"Aah... ini?" ucap Jun memegang bekas luka yang terdapat di ujung matanya.
Yah, seperti ucapan Hana. Memang di ujung mata kekasihnya terdapat sebuah bekas luka yang cukup lebar.
Dan bekas luka itu sudah lama berada di sana. Bahkan jauh sebelum pasangan kekasih itu pindah ke desa bernama Daegu ini.
"Tidak apa-apa honey. Luka ini kan sudah tidak sakit lagi," ucap Jun.
Tatapan Hana berubah menjadi sendu. Setiap ia melihat luka pada ujung mata Jun, ia selalu teringat akan kejadian itu.
Dan luka ini bagi Hana adalah bukti rasa cinta Jun kepadanya. Ia tidak pernah bisa melupakan keajaiban saat itu...
Apa sebenarnya maksud Hana? Kejadian apa?
Lalu bagaimana juga cara Jun mendapatkan luka yang membekas itu pada ujung matanya. Entahlah... mungkin suatu saat nanti kalian akan mengetahuinya.

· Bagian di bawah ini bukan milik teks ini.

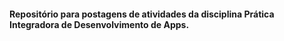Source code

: #### Repositório para postagens de atividades da disciplina Prática Integradora de Desenvolvimento de Apps.
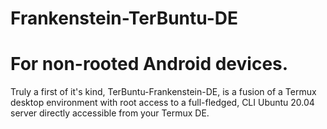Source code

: # Frankenstein-TerBuntu-DE
# For non-rooted Android devices. 

Truly a first of it's kind, TerBuntu-Frankenstein-DE, is a fusion of a Termux desktop environment with root access to a full-fledged, CLI Ubuntu 20.04 server directly accessible from your Termux DE.
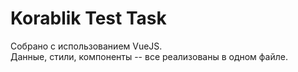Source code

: <h1>Korablik Test Task</h1>
Собрано с использованием VueJS.<br/>
Данные, стили, компоненты -- все реализованы в одном файле.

Tentang apa yang sebenarnya cerita yang ada di balik bekas luka itu. Yang terlihat seperti luka yang cukup lebar.
"Tapi chagi..." gantung Hana.
Jun mengusap pipi Hana. "Sudahlah honey. Sekarang lebih baik kita memetik semua apel-apel ini," ucap Jun.
Yah, masih sangat banyak apel-apel yang belum mereka petik. Dan tentu saja mereka harus memetik nya saat ini juga.

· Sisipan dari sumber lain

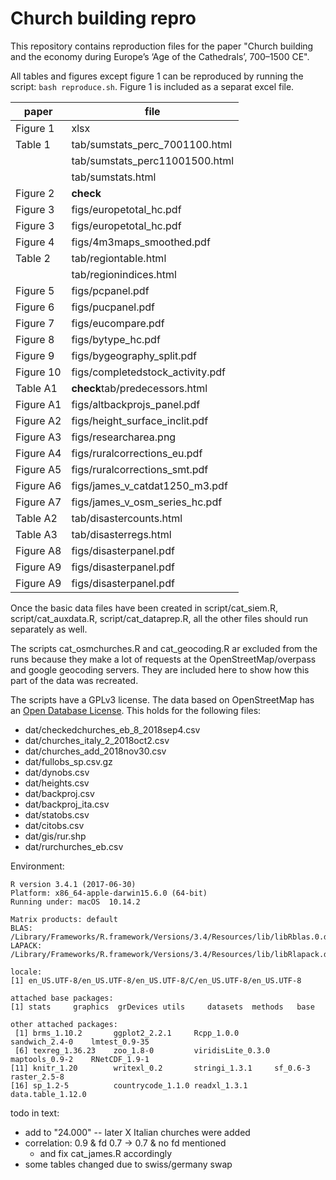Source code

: # Church building repro

This repository contains reproduction files for the paper "Church building and the economy during Europe’s ‘Age of the Cathedrals’, 700–1500 CE".

All tables and figures except figure 1 can be reproduced by running the script: `bash reproduce.sh`. Figure 1 is included as a separat excel file.

|paper|file|
|---|---|
|Figure 1 |xlsx|
|Table 1  | tab/sumstats_perc_7001100.html|
|         | tab/sumstats_perc11001500.html|
|         | tab/sumstats.html|
|Figure 2 |**check**|
|Figure 3 |figs/europetotal_hc.pdf|
|Figure 3 |figs/europetotal_hc.pdf|
|Figure 4 |figs/4m3maps_smoothed.pdf|
|Table 2  | tab/regiontable.html|
|         |tab/regionindices.html|
|Figure 5 |figs/pcpanel.pdf|
|Figure 6 |figs/pucpanel.pdf|
|Figure 7 |figs/eucompare.pdf|
|Figure 8 |figs/bytype_hc.pdf|
|Figure 9 |figs/bygeography_split.pdf|
|Figure 10|figs/completedstock_activity.pdf|
|Table A1 |**check**tab/predecessors.html|
|Figure A1|figs/altbackprojs_panel.pdf|
|Figure A2|figs/height_surface_inclit.pdf|
|Figure A3|figs/researcharea.png|
|Figure A4|figs/ruralcorrections_eu.pdf|
|Figure A5|figs/ruralcorrections_smt.pdf|
|Figure A6|figs/james_v_catdat1250_m3.pdf|
|Figure A7|figs/james_v_osm_series_hc.pdf|
|Table A2 |tab/disastercounts.html|
|Table A3 |tab/disasterregs.html|
|Figure A8|figs/disasterpanel.pdf|
|Figure A9|figs/disasterpanel.pdf|
|Figure A9|figs/disasterpanel.pdf|

Once the basic data files have been created in script/cat_siem.R, script/cat_auxdata.R, script/cat_dataprep.R, all the other files should run separately as well.

The scripts cat_osmchurches.R and cat_geocoding.R ar excluded from the runs because they make a lot of requests at the OpenStreetMap/overpass and google geocoding servers. They are included here to show how this part of the data was recreated.

The scripts have a GPLv3 license.
The data based on OpenStreetMap has an [Open Database License](http://opendatacommons.org/licenses/odbl/1.0/). This holds for the following files:

* dat/checkedchurches_eb_8_2018sep4.csv
* dat/churches_italy_2_2018oct2.csv
* dat/churches_add_2018nov30.csv
* dat/fullobs_sp.csv.gz
* dat/dynobs.csv
* dat/heights.csv
* dat/backproj.csv
* dat/backproj_ita.csv
* dat/statobs.csv
* dat/citobs.csv
* dat/gis/rur.shp
* dat/rurchurches_eb.csv

Environment:

    R version 3.4.1 (2017-06-30)
    Platform: x86_64-apple-darwin15.6.0 (64-bit)
    Running under: macOS  10.14.2

    Matrix products: default
    BLAS: /Library/Frameworks/R.framework/Versions/3.4/Resources/lib/libRblas.0.dylib
    LAPACK: /Library/Frameworks/R.framework/Versions/3.4/Resources/lib/libRlapack.dylib

    locale:
    [1] en_US.UTF-8/en_US.UTF-8/en_US.UTF-8/C/en_US.UTF-8/en_US.UTF-8

    attached base packages:
    [1] stats     graphics  grDevices utils     datasets  methods   base     

    other attached packages:
     [1] brms_1.10.2       ggplot2_2.2.1     Rcpp_1.0.0        sandwich_2.4-0    lmtest_0.9-35    
     [6] texreg_1.36.23    zoo_1.8-0         viridisLite_0.3.0 maptools_0.9-2    RNetCDF_1.9-1    
    [11] knitr_1.20        writexl_0.2       stringi_1.3.1     sf_0.6-3          raster_2.5-8     
    [16] sp_1.2-5          countrycode_1.1.0 readxl_1.3.1      data.table_1.12.0


todo in text:
* add to "24.000" -- later X Italian churches were added
* correlation: 0.9 & fd 0.7 -> 0.7 & no fd mentioned
    * and fix cat_james.R accordingly
* some tables changed due to swiss/germany swap
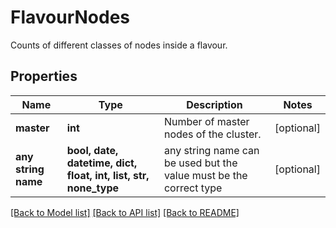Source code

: # FlavourNodes

Counts of different classes of nodes inside a flavour.

## Properties
Name | Type | Description | Notes
------------ | ------------- | ------------- | -------------
**master** | **int** | Number of master nodes of the cluster. | [optional]
**any string name** | **bool, date, datetime, dict, float, int, list, str, none_type** | any string name can be used but the value must be the correct type | [optional]

[[Back to Model list]](../README.md#documentation-for-models) [[Back to API list]](../README.md#documentation-for-api-endpoints) [[Back to README]](../README.md)
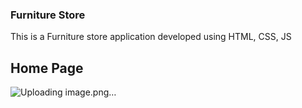 ### Furniture Store
This is a Furniture store application developed using HTML, CSS, JS
## Home Page
![Uploading image.png…]()
## 
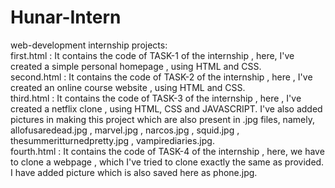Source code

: # Hunar-Intern
web-development internship projects:<br> 
first.html : It contains the code of TASK-1 of the internship , here, I've created a simple personal homepage , using HTML and CSS.
<br>
second.html : It contains the code of TASK-2 of the internship , here , I've created an online course website , using HTML and CSS.
<br>
third.html : It contains the code of TASK-3 of the internship , here , I've created a netflix clone , using HTML, CSS and  JAVASCRIPT. I've also added pictures in making this project which are also present in .jpg files, namely, allofusaredead.jpg , marvel.jpg , narcos.jpg , squid.jpg , thesummeritturnedpretty.jpg , vampirediaries.jpg.
<br>
fourth.html : It contains the code of TASK-4 of the internship , here, we have to clone a webpage , which I've tried to clone exactly the same as provided. I have added picture which is also saved here as phone.jpg.

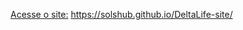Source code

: [Acesse o site:](https://solshub.github.io/DeltaLife-site/) https://solshub.github.io/DeltaLife-site/
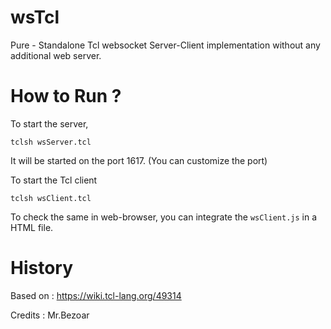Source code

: # wsTcl
Pure - Standalone Tcl websocket Server-Client implementation without any additional web server.

# How to Run ? 
To start the server, 

  `tclsh wsServer.tcl` 
  
It will be started on the port 1617. (You can customize the port)


To start the Tcl client 

  `tclsh wsClient.tcl`
    
To check the same in web-browser, you can integrate the `wsClient.js` in a HTML file.

# History

Based on  :   https://wiki.tcl-lang.org/49314

Credits   :   Mr.Bezoar



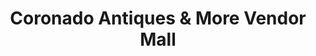 ---
title: "Coronado Antiques & More Vendor Mall"
url: /new-smyrna-beach/coronado-antiques-und-more-vendor-mall/
shop: Antiquitäten
---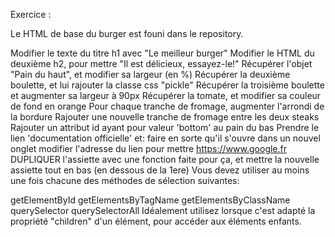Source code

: Exercice :

Le HTML de base du burger est founi dans le repository.

Modifier le texte du titre h1 avec "Le meilleur burger"
Modifier le HTML du deuxième h2, pour mettre "Il est délicieux, essayez-le!"
Récupérer l'objet "Pain du haut", et modifier sa largeur (en %)
Récupérer la deuxième boulette, et lui rajouter la classe css "pickle"
Récupérer la troisième boulette et augmenter sa largeur à 90px
Récupérer la tomate, et modifier sa couleur de fond en orange
Pour chaque tranche de fromage, augmenter l'arrondi de la bordure
Rajouter une nouvelle tranche de fromage entre les deux steaks
Rajouter un attribut id ayant pour valeur 'bottom' au pain du bas
Prendre le lien 'documentation officielle' et:
faire en sorte qu'il s'ouvre dans un nouvel onglet
modifier l'adresse du lien pour mettre https://www.google.fr
DUPLIQUER l'assiette avec une fonction faite pour ça, et mettre la nouvelle assiette tout en bas (en dessous de la 1ere)
Vous devez utiliser au moins une fois chacune des méthodes de sélection suivantes:

getElementById
getElementsByTagName
getElementsByClassName
querySelector
querySelectorAll
Idéalement utilisez lorsque c'est adapté la propriété "children" d'un élément, pour accéder aux éléments enfants.
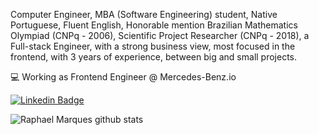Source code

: Computer Engineer, MBA (Software Engineering) student, Native Portuguese, Fluent English, Honorable mention Brazilian Mathematics Olympiad (CNPq - 2006), Scientific Project Researcher (CNPq - 2018), a Full-stack Engineer, with a strong business view, most focused in the frontend, with 3 years of experience, between big and small projects. 

💻 Working as Frontend Engineer @ Mercedes-Benz.io

[![Linkedin Badge](https://img.shields.io/badge/-Raphael%20Marques-6633cc?style=flat-square&logo=Linkedin&logoColor=white&link=https://www.linkedin.com/in/raphael-marques-977411119/)](https://www.linkedin.com/in/raphaelmarques77/) 

![Raphael Marques github stats](https://github-readme-stats.vercel.app/api?username=raphael-ms&theme=yeblu&show_icons=true&count_private=true)
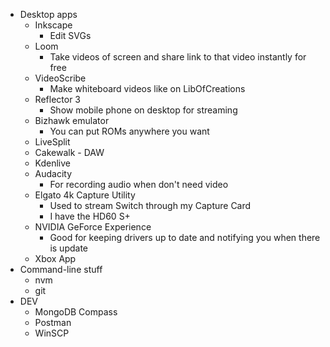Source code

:   * Desktop apps
    * Inkscape
      * Edit SVGs
    * Loom
      * Take videos of screen and share link to that video instantly for free
    * VideoScribe
      * Make whiteboard videos like on LibOfCreations
    * Reflector 3
      * Show mobile phone on desktop for streaming
    * Bizhawk emulator
      * You can put ROMs anywhere you want
    * LiveSplit
    * Cakewalk - DAW
    * Kdenlive
    * Audacity
      * For recording audio when don't need video
    * Elgato 4k Capture Utility
      * Used to stream Switch through my Capture Card
      * I have the HD60 S+
    * NVIDIA GeForce Experience
      * Good for keeping drivers up to date and notifying you when there is update
    * Xbox App
  * Command-line stuff
    * nvm
    * git
  * DEV
    * MongoDB Compass
    * Postman
    * WinSCP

Jika besok, apel-apel itu bisa saja membusuk di pohon nya dan tidak dapat di jual. Tentunya akan sangat rugi besar jika hal itu terjadi.
Hana mengangguk. "Baiklah chagi," ucap Hana. Mereka pun kembali memetik apel-apel itu.

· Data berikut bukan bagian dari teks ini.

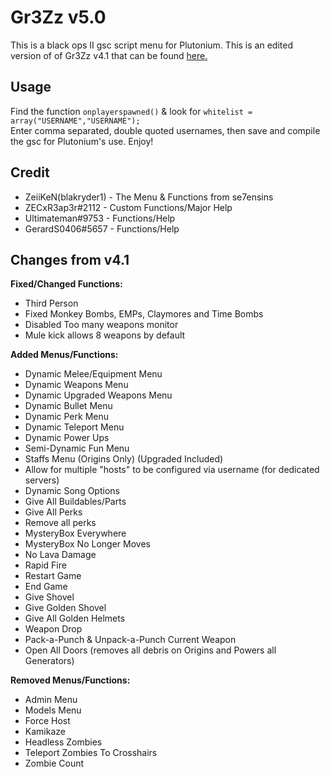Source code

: # Gr3Zz v5.0

This is a black ops II gsc script menu for Plutonium. This is an edited version of of Gr3Zz v4.1 that can be found [here.](https://www.se7ensins.com/forums/threads/release-gsc-black-ops-2-gr3zz-v4-1-zombie-patch-xbox-ps3-pc.1205963/
)

## Usage

Find the function `onplayerspawned()` & look for `whitelist = array("USERNAME","USERNAME");`<br />
Enter comma separated, double quoted usernames, then save and compile the gsc for Plutonium's use. Enjoy!

## Credit

- ZeiiKeN(blakryder1) - The Menu & Functions from se7ensins
- ZECxR3ap3r#2112 - Custom Functions/Major Help
- Ultimateman#9753 - Functions/Help
- GerardS0406#5657 - Functions/Help

## Changes from v4.1

**Fixed/Changed Functions:**

- Third Person
- Fixed Monkey Bombs, EMPs, Claymores and Time Bombs
- Disabled Too many weapons monitor
- Mule kick allows 8 weapons by default

**Added Menus/Functions:**

- Dynamic Melee/Equipment Menu
- Dynamic Weapons Menu
- Dynamic Upgraded Weapons Menu
- Dynamic Bullet Menu
- Dynamic Perk Menu
- Dynamic Teleport Menu
- Dynamic Power Ups
- Semi-Dynamic Fun Menu
- Staffs Menu (Origins Only) (Upgraded Included)
- Allow for multiple "hosts" to be configured via username (for dedicated servers)
- Dynamic Song Options
- Give All Buildables/Parts
- Give All Perks
- Remove all perks
- MysteryBox Everywhere
- MysteryBox No Longer Moves
- No Lava Damage
- Rapid Fire
- Restart Game
- End Game
- Give Shovel
- Give Golden Shovel
- Give All Golden Helmets
- Weapon Drop
- Pack-a-Punch & Unpack-a-Punch Current Weapon
- Open All Doors (removes all debris on Origins and Powers all Generators)

**Removed Menus/Functions:**

- Admin Menu
- Models Menu
- Force Host
- Kamikaze
- Headless Zombies
- Teleport Zombies To Crosshairs
- Zombie Count
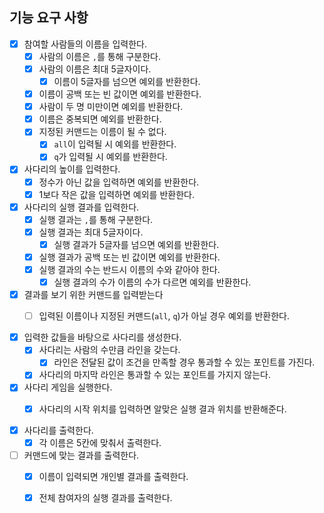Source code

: ## 기능 요구 사항 ##

- [X] 참여할 사람들의 이름을 입력한다.
    - [X] 사람의 이름은 `,`를 통해 구분한다.
    - [X] 사람의 이름은 최대 5글자이다.
      - [x] 이름이 5글자를 넘으면 예외를 반환한다.
    - [x] 이름이 공백 또는 빈 값이면 예외를 반환한다.
    - [x] 사람이 두 명 미만이면 예외를 반환한다.
    - [x] 이름은 중복되면 예외를 반환한다.
    - [x] 지정된 커맨드는 이름이 될 수 없다.
      - [x] `all`이 입력될 시 예외를 반환한다.
      - [x] `q`가 입력될 시 예외를 반환한다.
  
- [x] 사다리의 높이를 입력한다.
    - [x] 정수가 아닌 값을 입력하면 예외를 반환한다.
    - [x] 1보다 작은 값을 입력하면 예외를 반환한다.
  
- [x] 사다리의 실행 결과를 입력한다.
  - [x] 실행 결과는 `,`를 통해 구분한다.
  - [x] 실행 결과는 최대 5글자이다.
    - [x] 실행 결과가 5글자를 넘으면 예외를 반환한다.
  - [x] 실행 결과가 공백 또는 빈 값이면 예외를 반환한다.
  - [x] 실행 결과의 수는 반드시 이름의 수와 같아야 한다.
    - [x] 실행 결과의 수가 이름의 수가 다르면 예외를 반환한다.
- [x] 결과를 보기 위한 커맨드를 입력받는다
  - [ ] 입력된 이름이나 지정된 커맨드(`all`, `q`)가 아닐 경우 예외를 반환한다.

  
- [x] 입력한 값들을 바탕으로 사다리를 생성한다.
    - [x] 사다리는 사람의 수만큼 라인을 갖는다.
      - [x] 라인은 전달된 값이 조건을 만족할 경우 통과할 수 있는 포인트를 가진다.
    - [x] 사다리의 마지막 라인은 통과할 수 있는 포인트를 가지지 않는다.
  
- [x] 사다리 게임을 실행한다.
  - [x] 사다리의 시작 위치를 입력하면 알맞은 실행 결과 위치를 반환해준다.
  

- [x] 사다리를 출력한다.
    - [x] 각 이름은 5칸에 맞춰서 출력한다.
  
- [ ] 커맨드에 맞는 결과를 출력한다.
  - [x] 이름이 입력되면 개인별 결과를 출력한다.
  - [x] 전체 참여자의 실행 결과를 출력한다.
 

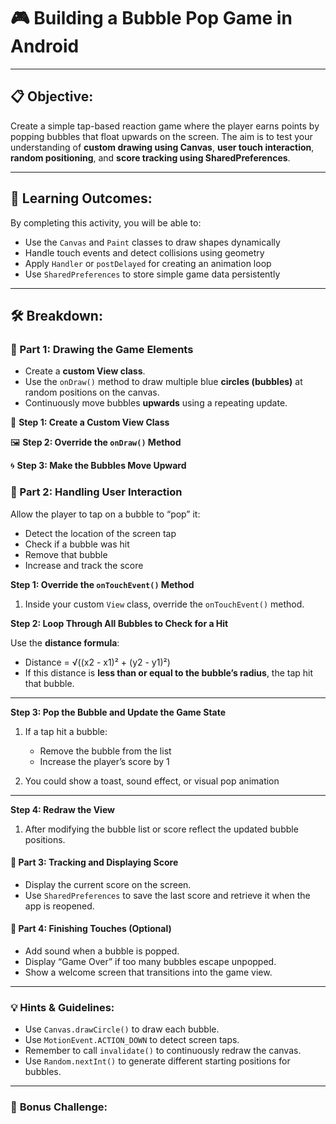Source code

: # 🎮 **Building a Bubble Pop Game in Android**

---

## 📋 **Objective:**

Create a simple tap-based reaction game where the player earns points by popping bubbles that float upwards on the screen. The aim is to test your understanding of **custom drawing using Canvas**, **user touch interaction**, **random positioning**, and **score tracking using SharedPreferences**.

---

## 🧩 **Learning Outcomes:**

By completing this activity, you will be able to:

* Use the `Canvas` and `Paint` classes to draw shapes dynamically
* Handle touch events and detect collisions using geometry
* Apply `Handler` or `postDelayed` for creating an animation loop
* Use `SharedPreferences` to store simple game data persistently

---

## 🛠️ **Breakdown:**

### 🔹 Part 1: Drawing the Game Elements

* Create a **custom View class**.
* Use the `onDraw()` method to draw multiple blue **circles (bubbles)** at random positions on the canvas.
* Continuously move bubbles **upwards** using a repeating update.

🎨 **Step 1: Create a Custom View Class**

🖼️ **Step 2: Override the `onDraw()` Method**

🌀 **Step 3: Make the Bubbles Move Upward**


### 🔹 Part 2: Handling User Interaction

Allow the player to tap on a bubble to “pop” it:

* Detect the location of the screen tap
* Check if a bubble was hit
* Remove that bubble
* Increase and track the score

**Step 1: Override the `onTouchEvent()` Method**

1. Inside your custom `View` class, override the `onTouchEvent()` method.

**Step 2: Loop Through All Bubbles to Check for a Hit**

Use the **distance formula**:

   * Distance = √((x2 - x1)² + (y2 - y1)²)
   * If this distance is **less than or equal to the bubble’s radius**, the tap hit that bubble.

---

**Step 3: Pop the Bubble and Update the Game State**

1. If a tap hit a bubble:

   * Remove the bubble from the list
   * Increase the player’s score by 1
    
2. You could show a toast, sound effect, or visual pop animation 

---

**Step 4: Redraw the View**

1. After modifying the bubble list or score reflect the updated bubble positions.

#### 🔹 Part 3: Tracking and Displaying Score

* Display the current score on the screen.
* Use `SharedPreferences` to save the last score and retrieve it when the app is reopened.

#### 🔹 Part 4: Finishing Touches (Optional)

* Add sound when a bubble is popped.
* Display “Game Over” if too many bubbles escape unpopped.
* Show a welcome screen that transitions into the game view.

---

### 💡 **Hints & Guidelines:**

* Use `Canvas.drawCircle()` to draw each bubble.
* Use `MotionEvent.ACTION_DOWN` to detect screen taps.
* Remember to call `invalidate()` to continuously redraw the canvas.
* Use `Random.nextInt()` to generate different starting positions for bubbles.

---


### 🧪 **Bonus Challenge:**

Berpindah dari pohon satu ke pohon yang lainnya. Mereka tidak menyisakan satu apel pun yang tergantung pada tangkai pohon itu.
Mereka memetik semua nya, hingga keranjang yang mereka bawa telah terisi penuh.
Baru saja Hana akan mengangkat keranjang yang telah berisikan penuh apel itu, Jun dengan cepat menahan nya. "Jangan!" ucap Jun.
"Biar aku saja honey," Jun mengangkat keranjang berisikan apel itu.
"Chagi, aku bisa mengangkat nya sendiri," ucap Hana.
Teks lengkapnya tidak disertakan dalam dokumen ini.